> [PROBLEM TO SOLVE]: Scan the data below. Pull out each line where "text" occurs.

——————————

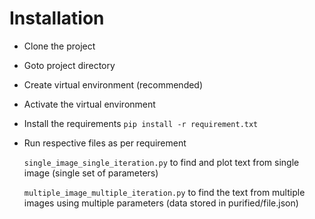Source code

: # Installation

- Clone the project

- Goto project directory

- Create virtual environment (recommended)

- Activate the virtual environment

- Install the requirements
 `pip install -r requirement.txt`

 - Run respective files as per requirement

    `single_image_single_iteration.py` to find and plot text from single image (single set of parameters)

    `multiple_image_multiple_iteration.py` to find the text from multiple images using multiple parameters (data stored in purified/file.json) 
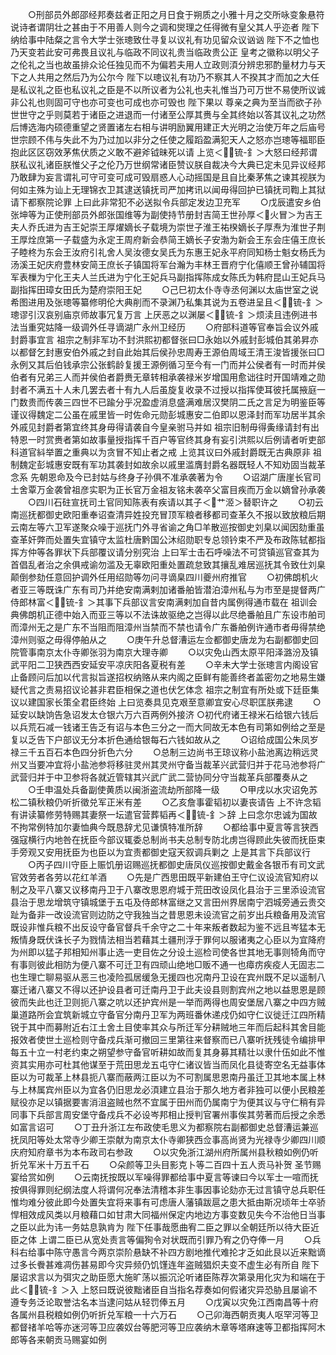 <!-- { "loadSidebar": true } -->
　　○刑部员外郎邵经邦奏兹者正阳之月日食于朔质之小雅十月之交所咏变象悬符说诗者谓阴壮之甚由于不用善人则今之调和爕理之任得微有皇父其人乎迩者  陛下纳给事中陆粲之言令大学士张璁致仕寻复以议礼有功见留众议讻讻  陛下不之恤也乃天变若此安可弗畏且议礼与临政不同议礼贵当临政贵公正  皇考之徽称以明父子之伦礼之当也故虽排众论任独见而不为偏若夫用人立政则湏分辨忠邪酌量材力与天下之人共用之然后乃为公尔今  陛下以璁议礼有功乃不察其人不揆其才而加之大任是私议礼之臣也私议礼之臣是不以所议者为公礼也夫礼惟当乃可万世不易使所议诚非公礼也则固可守也亦可变也可成也亦可毁也  陛下果以  尊亲之典为至当而欲子孙世世守之乎则莫若于诸臣之进退而一付诸至公厚其赉与全其终始以答其议礼之功然后博选海内硕德重望之贤置诸左右相与讲明励翼用建正大光明之治使万年之后庙号  世宗顾不伟与失此不为乃过加以非分之任使之履蹈盈满犯天人之怒亦岂璁等福耶臣抱此区区窃效茅焦伏质之义敢不避斧钺昧死以请  上览＜锍-釒＞大怒曰经邦谓朕私议礼诸臣朕惟父子之伦乃万世纲常诸臣赞议朕自裁决今大典已定未见异议经邦乃敢肆为妄言谓礼可守可变可成可毁扇惑人心动摇国是且自比秦茅焦之谏其视朕为何如主殊为讪上无理锦衣卫其逮送镇抚司严加拷讯以闻毋得回护已镇抚司鞫上其狱请下都察院论罪  上曰此非常犯不必送拟令兵部定发边卫充军
　　○戊辰遣安乡伯张坤等为正使刑部员外郎张国维等为副使持节册封吉简王世孙厚＜火冒＞为吉王夫人乔氏进为吉王妃崇王厚燿嫡长子载境为崇世子淮王祐楑嫡长子厚焘为淮世子荆王厚烇庶第一子载盛为永定王周府新会恭简王嫡长子安渤为新会王东会庄僖王庶长子睦柊为东会王汝府引礼舍人吴汝德女吴氏为东惠王妃永平府同知杨士魁女杨氏为汤溪王妃庆府豊林安简王庶长子镇国将军台瀚为丰林王晋府宁化僖顺王曾孙辅国将军表樔为宁化王夫人兰氏进为宁化王妃兵马副指挥陈成女陈氏为韩府昆山王妃兵马副指挥田璋女田氏为楚府崇阳王妃
　　○己巳初太仆寺寺丞何渊以太庙世室之说希图进用及张璁等纂修明伦大典削而不录渊乃私集其说为五卷进呈且＜锍-釒＞璁谬引汉哀别庙京师故事冗复万言  上厌恶之以渊屡＜锍-釒＞烦渎且违例进书法当重究姑降一级调外任寻谪湖广永州卫经历
　　○府部科道等官奉旨会议外戚封爵事宜言  祖宗之制非军功不封洪熙初都督张曰□永始以外戚封彭城伯其弟昇亦以都督乞封惠安伯外戚之封自此始其后侯孙忠周寿王源伯周域王清王浚皆援张曰□永例又其后伯钱承宗公张鹤龄复援王源例循习至今有一门而并公侯者有一时而并侯伯者有兄弟三人而并侯伯者爵赉无章转相承袭禄米岁增国用愈诎往时开国靖难之勋封者不满五十人未几罢去者十有九人后虽旋复收录不过授以指挥使耳彼托属掖庭一门数贵而传袭三四世不已踰分乎况盈虚消息盛满难居汉樊阴二氏之言足为明鉴臣等谨议得魏定二公虽在戚里皆一时佐命元勋彭城惠安二伯即以恩泽封而军功居半其余外戚见封爵者第宜终其身毋得请袭自今皇亲驸马并如  祖宗旧制毋得夤缘请封有出特恩一时赏赉者第如故事量授指挥千百户等官终其身有妄引洪熙以后例请者听吏部科道官紏举置之重典以为贪冒不知止者之戒  上览其议曰外戚封爵既无古典原非  祖制魏定彭城惠安既有军功其袭封如故余以戚里滥膺封爵名器既轻人不知劝固当裁革念系  先朝恩命及今已封姑与终身子孙俱不准承袭著为令
　　○诏湖广唐崖长官司土舍覃万金袭曾祖彦实职为正长官万金祖友铭未袭卒父富目疾而万金以嫡曾孙承袭
　　○四川石砫宣抚司土官同知陈表有疾请以其子＜艹洍＞替职许之
　　○初云南巡抚都御史欧阳重奉诏查清异姓投充冒顶军粮者移都司查革久不报以致放粮后期云南左等六卫军遂聚众噪于巡抚门外寻省谕之角□羊散巡按御史刘臬以闻因劾重虽查革奸弊而处置失宜镇守太监杜唐黔国公沐绍勋职专总领钤束不严及布政陈轼都指挥方仲等各罪状下兵部覆议请分别究治  上曰军士击石呼噪法不可贷镇巡官查其为首倡乱者治之余俱戒谕勿滥及无辜欧阳重处置疏怠致其攘乱难居巡抚其令致仕刘臬颠倒参劾任意回护调外任用绍勋等勿问寻谪臬四川夔州府推官
　　○初佛朗机火者亚三等既诛广东有司乃并绝安南满剌加诸番舶皆潜泊漳州私与为市至是提督两广侍郎林富＜锍-釒＞其事下兵部议言安南满剌加自昔内属例得通市载在  祖训会典佛朗机正德中始入而亚三等以不法诛故驱绝之岂得以此尽绝番舶且广东设市舶司而漳州无之是广东不当阻而阻漳州当禁而不禁也请令广东番舶例许通市者毋得禁绝漳州则驱之毋得停舶从之
　　○庚午升总督漕运左佥都御史唐龙为右副都御史回院管事南京太仆寺卿张羽为南京大理寺卿
　　○以灾免山西太原平阳泽潞汾及镇武平阳二卫狭西西安延安平凉庆阳各夏税有差
　　○辛未大学士张璁言内阁设官止备顾问后加以代言拟旨遂招权纳赂从来内阁之臣鲜有能善终者盖密勿之地易生嫌疑代言之责易招议论甚非君臣相保之道也伏乞体念  祖宗之制宜有所处或下廷臣集议以建国家长策全君臣终始  上曰览奏具见克艰至意卿宜安心尽职匡朕弗逮
　　○延安以缺饷告急诏发太仓银六万六百两例外接济
○初代府诸王禄米石给银六钱后以兵荒石减一钱诸王告乏有诏与本色三分之一而大同故无本色有司第如例给之至是复以乏告下户部议无分本折色通给银每石六钱如故从之
　　○诏给成国公朱凤岁禄三千五百石本色四分折色六分
　　○总制三边尚书王琼议称小盐池离边稍远灵州又当要冲宜将小盐池参将移驻灵州其灵州守备当裁革兴武营归并于花马池参将广武营归并于中卫参将各就近管辖其兴武广武二营协同分守当裁革兵部覆奏从之
　　○壬申温处兵备副使黄质以闽浙盗流劫所部降一级
　　○甲戌以水灾诏免苏松二镇秋粮仍听折徵兑军正米有差
　　○乙亥詹事霍韬初以妻丧请告  上不许念韬有讲读纂修劳特赐其妻祭一坛遣官营葬韬再＜锍-釒＞辞  上曰念尔忠诚为国故不拘常例特加尔妻恤典今既恳辞尤见谦慎特准所辞
　　○都给事中夏言等言狭西强寇横行内地咎在抚臣今部议辄委总制尚书夫总制专防北虏岂得顾此失彼而抚臣束手旁观又安用抚臣为也臣以为宜责都御史寇天叙调兵剿之  上是其言下兵部议行
　　○丙子四川守臣上赈饥册诏赐巡抚都御史唐凤仪巡按御史戴金各银币有司文武官效劳者各劳以花红羊酒
　　○先是广西思田既平新建伯王守仁议设流官知府以制之及平八寨又议移南丹卫于八寨改思恩府城于荒田改设凤化县治于三里添设流官县治于思龙增筑守镇城堡于五屯及侍郎林富继之又言田州界居南宁泗城旁通云贵交趾为备非一改设流官则边防之守我独当之昔思恩未设流官之前岁出兵粮备用及流官既设非惟兵粮不出反设守备官督兵千余守之二十年来叛者数起为鉴不远且岑猛本无叛情身既伏诛长子为戮情法相当若藉其土疆刑浮于罪何以服诸夷之心臣以为宜降府为州即以猛子邦相知州事止选一吏目佐之分设土巡检司使各世其地无事则犄角而守有事则彼此相防为便八寨不可迁卫有四顽山绝地□贩不通一也瘴疠疾疫人无固志二也生理亡聊易驱从恶三也凌险孤居缓急无援四也况南丹卫设在宾州既不足以遥制八寨迁诸八寨又不得以还护设县者可迁南丹卫于此夫设县则割宾州之地以益思恩是顾彼而失此也迁卫则扼八寨之吭以还护宾州是一举而两得也周安堡居八寨之中四方贼巢道路所会宜筑新城立守备官分南丹卫军为两班番休递戍仍如守仁议徙迁江四所精锐于其中而募附近右江土舍土目使率其众与所迁军分耕贼地三年而后起科其舍目能报效者使世土巡检则守备戍兵渐可撤回三里第往来督察而已八寨听抚残徒令编排甲每五十立一村老约束之朔望参守备官听耕如故而复其身募其精壮以隶什伍如此不惟资其实用亦可杜其他谋至于荒田思龙五屯守仁诸议皆当而凤化县徒寄空名无益事体臣以为可裁革上林县扼八寨而蔽两江臣以为不可割属思恩南丹虽迁卫其地本属上林与上林属宾州臣以为宜各仍旧思龙必湏建立县治于那久地方者非独可以便小民粮差赋役亦足以镇据要害消沮盗贼也然不宜属于田州而仍属南宁为便其议与守仁稍有异同事下兵部言周安堡守备戍兵不必设岑邦相止授判官署州事俟其劳著而后授之余悉如富言诏可
　　○丁丑升浙江左布政使毛思义为都察院右副都御史总督漕运兼巡抚凤阳等处太常寺少卿王崇献为南京太仆寺卿狭西佥事高尚贤为光禄寺少卿四川顺庆府知府章书为本布政司右参政
　　○以灾免浙江湖州府所属州县秋粮如例仍听折兑军米十万五千石
　　○朵颜等卫头目影克卜等二百四十五人贡马补贺  圣节赐宴给赏如例
　　○云南抚按既以军噪得罪都给事中夏言等谏曰今以军士一喧而抚按俱得罪则纪纲法度人将谓何况奉法清稽本非生事因事论劾亦无过言镇守总兵职任惟均难分彼此即今处置失宜将来事有可虑唐人藩镇跋扈之患大抵由斯况顷年士卒骄悍相效成风类以月粮藉口如甘肃大同福州保定内地边方事变数见失今不治他日当事之臣以此为讳一务姑息孰肯为  陛下任事哉愿曲宥二臣之罪以全朝廷所以待大臣近臣之体  上谓二臣已从宽处责言等偏狥令对状既而引罪乃宥之仍夺俸一月
　　○兵科右给事中陈守愚言今两京崇阶悬缺不补四方剧地推代难抡才乏如此艮以近来黜谪过多长餋甚难凋伤甚易即今灾异频仍饥馑连年盗贼猖炽夫变不虚生必有所自  陛下屡诏求言以为弭灾之助臣愿大施旷荡以振沉沦听诸臣陈荐次第录用化灾为和端在于此＜锍-釒＞入  上怒曰既说彼黜诸臣自当指名荐奏如何假诸灾异恐胁且屡谕不遵专务泛论取誉沽名本当逮问姑从轻罚俸五月
　　○戊寅以灾免江西南昌等十府各属州县税粮如例仍听折兑军粮一十六万石
　　○己卯海西朝贡夷人呕罕河等卫都督禇羊哈等亦迷河等卫应袭奴台等肥河等卫应袭纳木章等塔麻速等卫都指挥阿木郎等各来朝贡马赐宴如例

——————————

> [WRITTEN RESPONSE]:
    `single_image_single_iteration.py` to find and plot text from single image (single set of parameters)
    `multiple_image_multiple_iteration.py` to find the text from multiple images using multiple parameters (data stored in purified/file.json) 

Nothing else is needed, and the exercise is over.